/ 9 May 1997

Mercenaries grab gems

De Beers has lost another lucrative source of African diamonds. This time to a new contender linked to mercenary group Executive Outcomes. Chris Gordon reports

BRANCH Energy Angola, the company linked to South African mercenary operation Executive Outcomes, has received a new mining concession from the Angolan government, making it one of Angola’s most significant – and valuable – mining operations.

The concession – coming after a few months of strained relations with the Angolan government last year – threatens to knock yet another jewel out of the De Beers’s diamond crown. Angola is one of the world’s top producers of high-quality gems, with diamond sales worth an estimated $1-billion a year.

Branch Energy Angola is a subsidiary of DiamondWorks Angola, in turn a subsidiary of a Canadian company listed on the Vancouver Stock Exchange.

By November, Branch Energy’s operation in Angola had reached a low point. The company had to decide whether to expand or pull out, only months after their concession was formally agreed by the Angolan government.

The arrest of 21 of Branch Energy’s operatives in their Luarica concession, before access had been granted last September, was followed by reputed difficulties with the government over the formation of DiamondWorks.

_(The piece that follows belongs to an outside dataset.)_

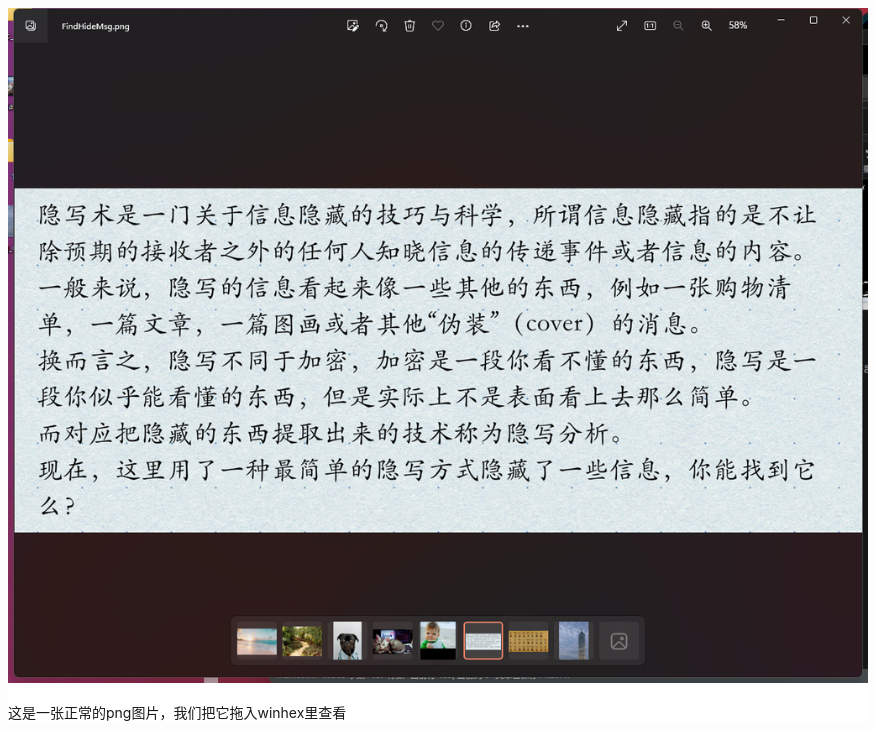 ![在这里插入图片描述](../.gitbook/assets/06732496a4c44843866f0668a535bd9e.png)

这是一张正常的png图片，我们把它拖入winhex里查看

Branch Energy’s response was to offer the government an upgraded operation, using the capital from the DiamondWorks flotation.

The company put in additional strategic infrastructure, and reorganised its management. It bought an IIuyshin 76 and installed a powerful telecommunications system in Luanda linked to the Johannesburg telephone exchange.

Saurimo, in the diamond-rich Lunda Norte province, will become a customs post so mining equipment can be flown in direct from South Africa.

The objective, according to Branch Energy, is to provide logistical support for companies wanting to invest in Angola, as well as supporting Branch Energy’s own expanded operations.

This strategic approach extends to mining, which the company describes as “security- led”. Teleservices, the Executive Outcomes- owned Angolan security firm, is sent in first to secure the mining areas, before mining operations commence.

Branch Energy’s own diamond security in Luo is headed by JC Erasmus. Like many of Branch Energy’s South African staff, he is a former member of apartheid South Africa’s notorious Civil Co-operation Bureau death squad.

Erasmus is also a shareholder in DiamondWorks. Asked about Branch Energy’s relations with Executive Outcomes, he described them as “good friends”.

The diamonds from Luo are valued at $400/carat by DiamondWorks, with diamonds from the Luarica concession valued at $600/carat. They expect to produce 10 000 carats a month.

Branch Energy’s latest acquisition is the vast Alta Kwanza concession – 18 000km2 region in Bie Province, Unita’s heartland. Bie Province is thought to have been mined by the Angolan opposition group since the early 1980s. Relations with Unita are said to be amicable.

Luo is Branch Energy’s first operational diamond mine, although their earliest diamond mining concession was the 1995 contract for the Koidu kimberlite pipe in Sierra Leone. The contract was awarded over the heads of Sunshine Mining and Diamond Fields Resources, then headed by Jean- Raymond Boulle, whose America Mineral Fields appears to be emerging as the victor in the mineral rush into Zaire. Boulle has forged close relations with the rebels of Laurent Kabila.

At the time this contract was signed, links between Branch Energy’s mining operations and the South African firm Executive Outcomes’s holding company, Strategic Resources, became public, with press reports in London disclosing that Executive Outcomes held a 40% share in Branch Energy’s Sierra Leone operation. Branch Energy has always denied that any corporate links exist between itself and Executive Outcomes.

Branch Energy has been linked to Executive Outcomes in Angola and, most recently, in Papua New Guinea. In each case, the intervention has reportedly been by contact at governmental levels and aimed at wiping out rebel movements who occupy rich mining areas.

In the two African cases, a mining concession for Branch Energy has followed. The Papua New Guinea operation failed. Executive Outcomes underrated the response to this operation.

One Luanda-based diplomat, asked why there should be any concern about the linkages, said investors will be happy to know their stake is well-protected.